SB2019080112 - Multiple vulnerabilities in cPanel, cPanel
Published: August 1, 2019 Updated: July 17, 2020
Breakdown by Severity
- Low
- Medium
- High
- Critical
Description
This security bulletin contains information about 5 secuirty vulnerabilities.
1) Input validation error (CVE-ID: CVE-2016-10814)
The vulnerability allows a remote authenticated user to execute arbitrary code.
cPanel before 57.9999.54 allows demo-mode escape via show_template.stor (SEC-119).
2) Information disclosure (CVE-ID: CVE-2016-10815)
The vulnerability allows a remote authenticated user to gain access to sensitive information.
cPanel before 57.9999.54 allows arbitrary file-read operations for Webmail accounts via Branding APIs (SEC-120).
3) Input validation error (CVE-ID: CVE-2016-10816)
The vulnerability allows a remote authenticated user to execute arbitrary code.
cPanel before 57.9999.54 allows Webmail accounts to execute arbitrary code through forwarders (SEC-121).
4) SQL injection (CVE-ID: CVE-2016-10817)
The vulnerability allows a remote attacker to execute arbitrary SQL queries in database.
The vulnerability exists due to insufficient sanitization of user-supplied data passed via the ModSecurity TailWatch log file (SEC-123).
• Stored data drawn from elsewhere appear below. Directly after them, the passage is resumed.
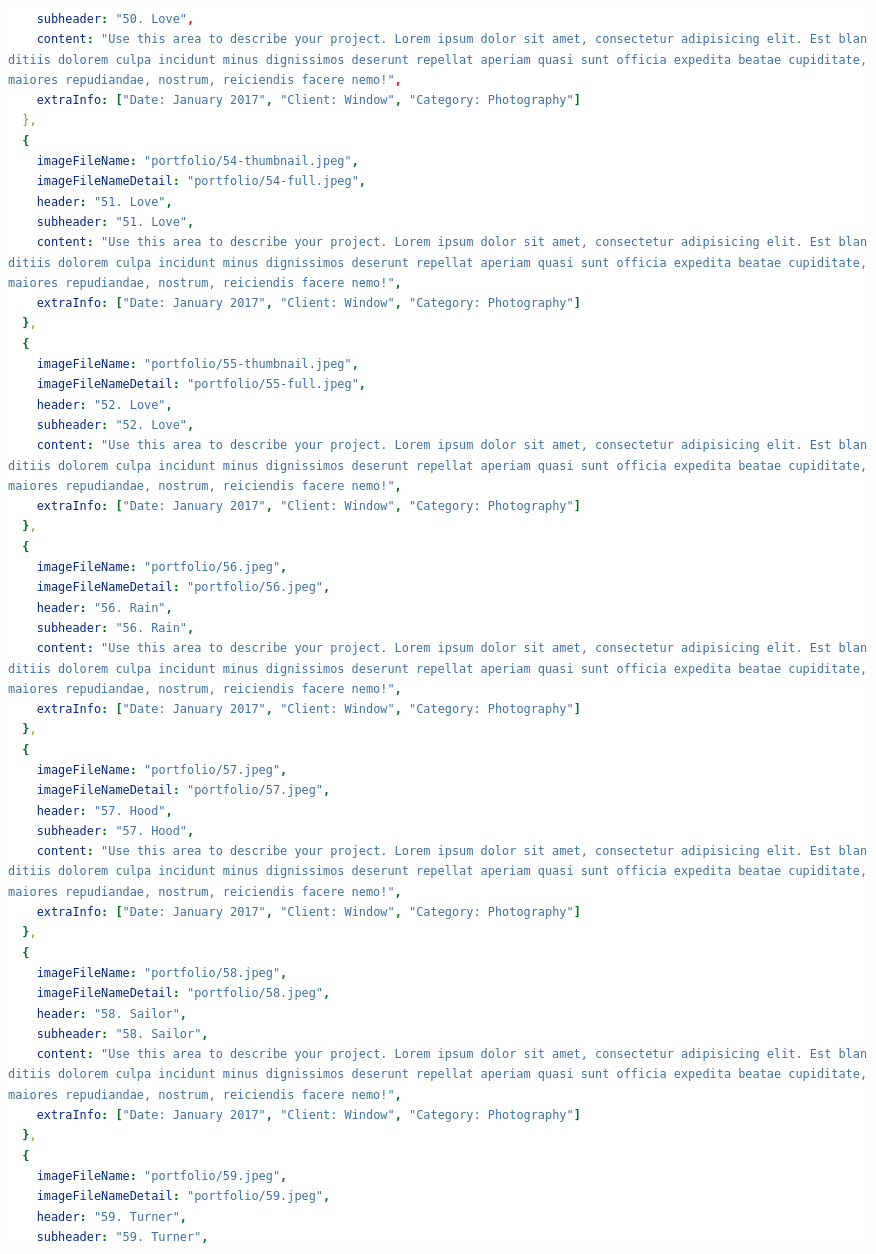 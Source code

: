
 ```yaml
    subheader: "50. Love",
    content: "Use this area to describe your project. Lorem ipsum dolor sit amet, consectetur adipisicing elit. Est blanditiis dolorem culpa incidunt minus dignissimos deserunt repellat aperiam quasi sunt officia expedita beatae cupiditate, maiores repudiandae, nostrum, reiciendis facere nemo!",
    extraInfo: ["Date: January 2017", "Client: Window", "Category: Photography"]
  },
  {
    imageFileName: "portfolio/54-thumbnail.jpeg",
    imageFileNameDetail: "portfolio/54-full.jpeg",
    header: "51. Love",
    subheader: "51. Love",
    content: "Use this area to describe your project. Lorem ipsum dolor sit amet, consectetur adipisicing elit. Est blanditiis dolorem culpa incidunt minus dignissimos deserunt repellat aperiam quasi sunt officia expedita beatae cupiditate, maiores repudiandae, nostrum, reiciendis facere nemo!",
    extraInfo: ["Date: January 2017", "Client: Window", "Category: Photography"]
  },
  {
    imageFileName: "portfolio/55-thumbnail.jpeg",
    imageFileNameDetail: "portfolio/55-full.jpeg",
    header: "52. Love",
    subheader: "52. Love",
    content: "Use this area to describe your project. Lorem ipsum dolor sit amet, consectetur adipisicing elit. Est blanditiis dolorem culpa incidunt minus dignissimos deserunt repellat aperiam quasi sunt officia expedita beatae cupiditate, maiores repudiandae, nostrum, reiciendis facere nemo!",
    extraInfo: ["Date: January 2017", "Client: Window", "Category: Photography"]
  },
  {
    imageFileName: "portfolio/56.jpeg",
    imageFileNameDetail: "portfolio/56.jpeg",
    header: "56. Rain",
    subheader: "56. Rain",
    content: "Use this area to describe your project. Lorem ipsum dolor sit amet, consectetur adipisicing elit. Est blanditiis dolorem culpa incidunt minus dignissimos deserunt repellat aperiam quasi sunt officia expedita beatae cupiditate, maiores repudiandae, nostrum, reiciendis facere nemo!",
    extraInfo: ["Date: January 2017", "Client: Window", "Category: Photography"]
  },
  {
    imageFileName: "portfolio/57.jpeg",
    imageFileNameDetail: "portfolio/57.jpeg",
    header: "57. Hood",
    subheader: "57. Hood",
    content: "Use this area to describe your project. Lorem ipsum dolor sit amet, consectetur adipisicing elit. Est blanditiis dolorem culpa incidunt minus dignissimos deserunt repellat aperiam quasi sunt officia expedita beatae cupiditate, maiores repudiandae, nostrum, reiciendis facere nemo!",
    extraInfo: ["Date: January 2017", "Client: Window", "Category: Photography"]
  },
  {
    imageFileName: "portfolio/58.jpeg",
    imageFileNameDetail: "portfolio/58.jpeg",
    header: "58. Sailor",
    subheader: "58. Sailor",
    content: "Use this area to describe your project. Lorem ipsum dolor sit amet, consectetur adipisicing elit. Est blanditiis dolorem culpa incidunt minus dignissimos deserunt repellat aperiam quasi sunt officia expedita beatae cupiditate, maiores repudiandae, nostrum, reiciendis facere nemo!",
    extraInfo: ["Date: January 2017", "Client: Window", "Category: Photography"]
  },
  {
    imageFileName: "portfolio/59.jpeg",
    imageFileNameDetail: "portfolio/59.jpeg",
    header: "59. Turner",
    subheader: "59. Turner",
```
A remote attacker can send a specially crafted request to the affected application and execute arbitrary SQL commands within the application database.
Successful exploitation of this vulnerability may allow a remote attacker to read, delete, modify data in database and gain complete control over the affected application.
5) Inclusion of Sensitive Information in Log Files (CVE-ID: CVE-2016-10819)
The vulnerability allows a remote authenticated user to gain access to sensitive information.
In cPanel before 57.9999.54, user log files become world-readable when rotated by cpanellogd (SEC-125).
Remediation
Install update from vendor's website.